[Collected data]
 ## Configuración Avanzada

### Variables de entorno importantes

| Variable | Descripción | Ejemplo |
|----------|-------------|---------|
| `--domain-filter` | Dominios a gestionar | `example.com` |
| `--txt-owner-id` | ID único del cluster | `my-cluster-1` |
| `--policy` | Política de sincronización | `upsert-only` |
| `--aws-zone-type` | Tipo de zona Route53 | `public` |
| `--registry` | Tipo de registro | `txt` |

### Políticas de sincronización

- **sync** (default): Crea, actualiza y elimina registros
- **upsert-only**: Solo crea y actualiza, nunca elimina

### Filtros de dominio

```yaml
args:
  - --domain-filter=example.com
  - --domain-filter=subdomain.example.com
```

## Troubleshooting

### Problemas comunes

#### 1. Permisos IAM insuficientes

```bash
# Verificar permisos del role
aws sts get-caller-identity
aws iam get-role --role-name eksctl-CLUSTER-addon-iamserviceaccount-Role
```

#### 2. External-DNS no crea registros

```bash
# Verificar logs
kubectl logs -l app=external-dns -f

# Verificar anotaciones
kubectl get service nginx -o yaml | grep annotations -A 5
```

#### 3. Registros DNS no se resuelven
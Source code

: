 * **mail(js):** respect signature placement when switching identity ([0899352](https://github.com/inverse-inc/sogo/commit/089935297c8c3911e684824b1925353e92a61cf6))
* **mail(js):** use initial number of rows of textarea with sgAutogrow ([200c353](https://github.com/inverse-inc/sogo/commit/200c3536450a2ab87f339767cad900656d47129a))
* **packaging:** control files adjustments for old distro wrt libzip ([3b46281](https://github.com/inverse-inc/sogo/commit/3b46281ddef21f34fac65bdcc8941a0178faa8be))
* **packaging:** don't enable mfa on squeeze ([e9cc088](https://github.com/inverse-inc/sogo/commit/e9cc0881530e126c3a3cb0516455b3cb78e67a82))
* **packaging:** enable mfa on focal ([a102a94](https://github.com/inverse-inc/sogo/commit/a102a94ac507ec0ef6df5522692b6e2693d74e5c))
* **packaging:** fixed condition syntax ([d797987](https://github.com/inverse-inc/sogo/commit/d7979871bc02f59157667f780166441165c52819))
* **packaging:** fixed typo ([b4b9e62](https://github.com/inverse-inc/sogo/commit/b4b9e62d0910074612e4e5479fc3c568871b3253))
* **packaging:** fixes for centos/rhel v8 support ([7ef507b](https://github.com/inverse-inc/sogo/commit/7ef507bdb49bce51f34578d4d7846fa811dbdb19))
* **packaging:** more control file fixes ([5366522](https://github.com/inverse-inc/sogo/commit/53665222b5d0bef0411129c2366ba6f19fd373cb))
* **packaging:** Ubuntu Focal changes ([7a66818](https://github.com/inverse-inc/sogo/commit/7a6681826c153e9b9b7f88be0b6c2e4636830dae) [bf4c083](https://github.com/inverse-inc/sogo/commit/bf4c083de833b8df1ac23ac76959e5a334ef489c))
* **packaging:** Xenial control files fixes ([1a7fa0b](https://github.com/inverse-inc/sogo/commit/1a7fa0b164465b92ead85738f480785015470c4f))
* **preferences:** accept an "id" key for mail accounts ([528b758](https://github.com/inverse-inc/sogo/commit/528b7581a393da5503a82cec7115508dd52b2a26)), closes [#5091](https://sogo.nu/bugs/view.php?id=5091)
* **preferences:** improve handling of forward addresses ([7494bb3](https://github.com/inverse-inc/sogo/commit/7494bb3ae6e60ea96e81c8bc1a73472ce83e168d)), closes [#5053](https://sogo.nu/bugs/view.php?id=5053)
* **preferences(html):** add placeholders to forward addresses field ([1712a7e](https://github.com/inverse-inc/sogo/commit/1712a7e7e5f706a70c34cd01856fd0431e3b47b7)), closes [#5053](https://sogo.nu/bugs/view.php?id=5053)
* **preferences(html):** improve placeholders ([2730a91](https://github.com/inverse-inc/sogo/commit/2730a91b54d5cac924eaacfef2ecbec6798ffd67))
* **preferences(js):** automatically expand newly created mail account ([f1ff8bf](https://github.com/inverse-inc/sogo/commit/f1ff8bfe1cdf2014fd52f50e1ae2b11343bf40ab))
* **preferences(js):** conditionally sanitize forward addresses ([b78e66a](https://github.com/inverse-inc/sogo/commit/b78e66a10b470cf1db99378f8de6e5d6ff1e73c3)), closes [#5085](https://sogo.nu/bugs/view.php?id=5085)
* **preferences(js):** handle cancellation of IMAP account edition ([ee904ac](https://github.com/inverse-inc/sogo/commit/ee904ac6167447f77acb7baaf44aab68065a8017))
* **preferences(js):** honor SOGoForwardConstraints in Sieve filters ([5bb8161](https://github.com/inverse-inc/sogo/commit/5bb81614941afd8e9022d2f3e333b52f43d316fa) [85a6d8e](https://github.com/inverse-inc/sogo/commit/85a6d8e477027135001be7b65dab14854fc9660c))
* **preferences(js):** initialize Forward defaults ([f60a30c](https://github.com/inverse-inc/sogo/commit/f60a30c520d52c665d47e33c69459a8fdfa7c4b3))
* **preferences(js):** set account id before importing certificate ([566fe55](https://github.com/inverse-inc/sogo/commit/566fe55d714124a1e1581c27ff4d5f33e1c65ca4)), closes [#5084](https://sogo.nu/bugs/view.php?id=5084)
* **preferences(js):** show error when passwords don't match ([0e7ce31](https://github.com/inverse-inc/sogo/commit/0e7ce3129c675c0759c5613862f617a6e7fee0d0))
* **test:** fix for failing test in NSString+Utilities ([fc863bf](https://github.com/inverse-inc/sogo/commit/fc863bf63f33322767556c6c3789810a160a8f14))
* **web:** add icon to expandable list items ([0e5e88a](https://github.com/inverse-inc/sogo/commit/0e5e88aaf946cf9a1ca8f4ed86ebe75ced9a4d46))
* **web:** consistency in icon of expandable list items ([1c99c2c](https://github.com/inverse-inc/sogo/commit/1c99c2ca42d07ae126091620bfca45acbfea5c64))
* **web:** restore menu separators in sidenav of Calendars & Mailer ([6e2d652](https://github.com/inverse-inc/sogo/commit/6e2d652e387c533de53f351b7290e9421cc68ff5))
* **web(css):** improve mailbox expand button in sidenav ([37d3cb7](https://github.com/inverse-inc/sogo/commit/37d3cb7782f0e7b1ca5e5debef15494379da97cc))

◆ **TASK**: Only a number is wanted. Count the lines of the data that contain "icon".

◆ **COMPLETED TASK**: 2